Tesla has lined up Rmb11.25bn ($1.6bn) in cheap new financing from a consortium of state-backed Chinese lenders as it races to start deliveries of its mass-market Model 3 sedan from its Shanghai Gigafactory.
The electric carmaker is counting on the new plant to supply the massive Chinese automotive market while sidestepping shipping costs and tariff uncertainties, which this year already forced Tesla to raise and lower prices in line with the twists and turns of Washington’s tit-for-tat tariff battle with Beijing.
The new Shanghai plant was built in record time after groundbreaking in January and Chinese authorities giving Tesla the go-ahead for mass production in November. The plant will double Tesla’s production capacity of its Model 3 sedan, analysts say.

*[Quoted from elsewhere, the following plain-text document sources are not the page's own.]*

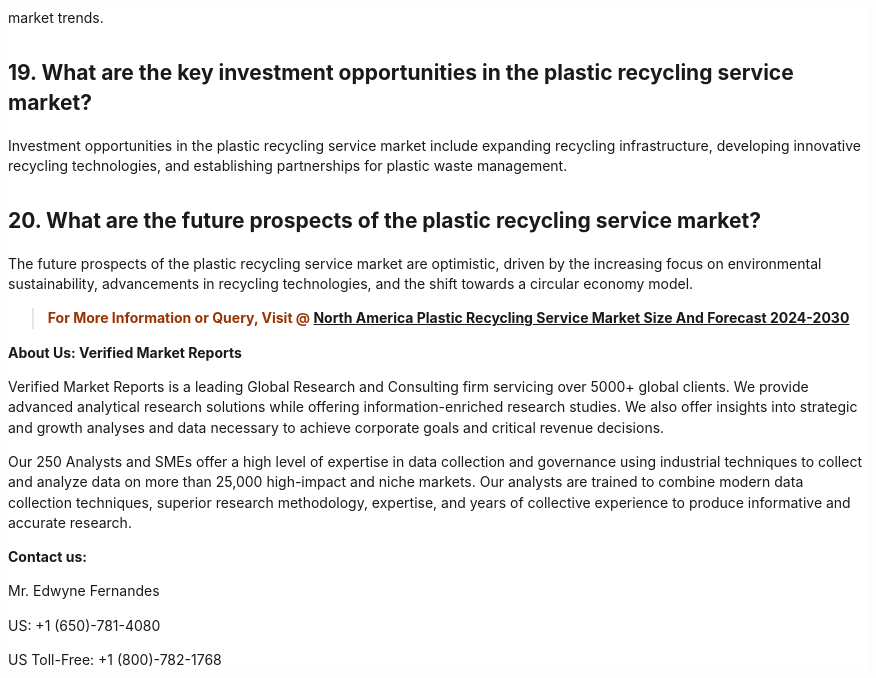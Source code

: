market trends.</p><h2>19. What are the key investment opportunities in the plastic recycling service market?</div><div></h2><p>Investment opportunities in the plastic recycling service market include expanding recycling infrastructure, developing innovative recycling technologies, and establishing partnerships for plastic waste management.</p><h2>20. What are the future prospects of the plastic recycling service market?</div><div></h2><p>The future prospects of the plastic recycling service market are optimistic, driven by the increasing focus on environmental sustainability, advancements in recycling technologies, and the shift towards a circular economy model.</p></body></html></p><blockquote><p><span style="color: #993300;"><strong>For More Information or Query, Visit @ <a href="https://www.verifiedmarketreports.com/product/plastic-recycling-service-market/">North America Plastic Recycling Service Market Size And Forecast 2024-2030</a></strong></span></p></blockquote><p><strong>About Us: Verified Market Reports</strong></p><p>Verified Market Reports is a leading Global Research and Consulting firm servicing over 5000+ global clients. We provide advanced analytical research solutions while offering information-enriched research studies. We also offer insights into strategic and growth analyses and data necessary to achieve corporate goals and critical revenue decisions.</p><p>Our 250 Analysts and SMEs offer a high level of expertise in data collection and governance using industrial techniques to collect and analyze data on more than 25,000 high-impact and niche markets. Our analysts are trained to combine modern data collection techniques, superior research methodology, expertise, and years of collective experience to produce informative and accurate research.</p><p><strong>Contact us:</strong></p><p>Mr. Edwyne Fernandes</p><p>US: +1 (650)-781-4080</p><p>US Toll-Free: +1 (800)-782-1768</p>
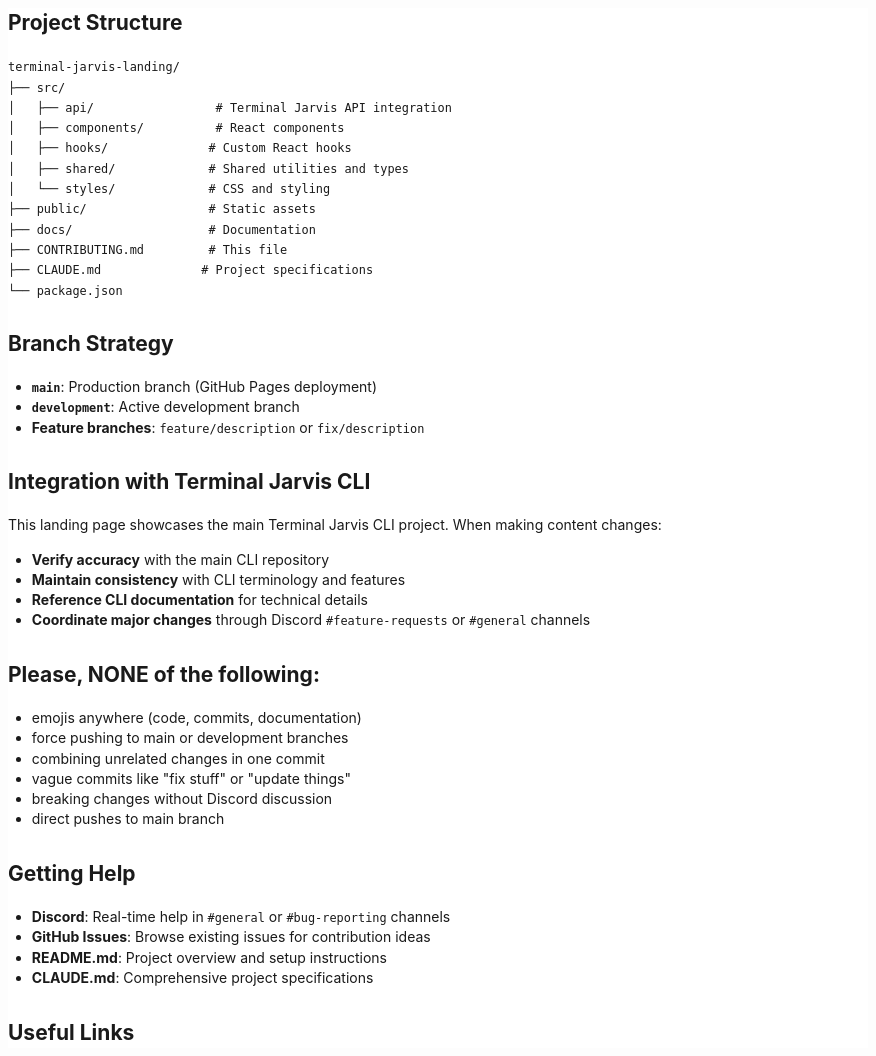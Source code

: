 ## **Project Structure**

```
terminal-jarvis-landing/
├── src/
│   ├── api/                 # Terminal Jarvis API integration
│   ├── components/          # React components
│   ├── hooks/              # Custom React hooks
│   ├── shared/             # Shared utilities and types
│   └── styles/             # CSS and styling
├── public/                 # Static assets
├── docs/                   # Documentation
├── CONTRIBUTING.md         # This file
├── CLAUDE.md              # Project specifications
└── package.json
```

## **Branch Strategy**

- **`main`**: Production branch (GitHub Pages deployment)
- **`development`**: Active development branch
- **Feature branches**: `feature/description` or `fix/description`

## **Integration with Terminal Jarvis CLI**

This landing page showcases the main Terminal Jarvis CLI project. When making content changes:

- **Verify accuracy** with the main CLI repository
- **Maintain consistency** with CLI terminology and features
- **Reference CLI documentation** for technical details
- **Coordinate major changes** through Discord `#feature-requests` or `#general` channels


## **Please, NONE of the following:**
- emojis anywhere (code, commits, documentation)
- force pushing to main or development branches
- combining unrelated changes in one commit
- vague commits like "fix stuff" or "update things"
- breaking changes without Discord discussion
- direct pushes to main branch

## **Getting Help**

- **Discord**: Real-time help in `#general` or `#bug-reporting` channels
- **GitHub Issues**: Browse existing issues for contribution ideas
- **README.md**: Project overview and setup instructions
- **CLAUDE.md**: Comprehensive project specifications

## **Useful Links**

Tesla announced it had struck a deal with four Chinese lenders for a Rmb9bn term loan to finance construction and production at the Shanghai plant, secured by the land and buildings, and a separate Rmb2.25bn unsecured revolving credit facility.
The carmaker used a portion of the financing to pay off an earlier Rmb3.5bn loan that was due next year.
Analysts say the loans from the state-backed lenders came with preferential terms — renminbi borrowings from the facilities bear interest at less than the Chinese central bank’s market rate, while dollar borrowings on the revolving facility are priced at the London interbank rate plus 0.8 per cent. In contrast, a Tesla bond due in 2025 yields 5.8 per cent, according to Bloomberg.
Most Chinese companies borrow above the central bank’s market interest rate, said Shen Meng, director at Chanson & Co, a boutique investment bank in Beijing. “With the trade war and the softening economy, the government puts great symbolic significance on Tesla’s project,” he added.
The Shanghai factory is Tesla’s first manufacturing site outside the US and also China’s first car plant wholly owned by a foreign company.
The ample state funding made available for Tesla contrasts with tight conditions at dozens of China’s electric vehicle start-ups, which are struggling to raise new capital and running into flagging demand for their cars after a rollback of consumer subsidies this summer.
Sales of new energy vehicles, including hybrids and battery-powered cars, fell 45.2 per cent in November, from a year earlier.
That could be a problem for Tesla as well as it aims to start shipping cars next month.
“The slowdown in the auto market is the wild card,” said Tu Le, head of Sino Auto Insights, a consultancy. “At least it’s not going to impact them in the short term as they’ll be ramping up production for the next six months.”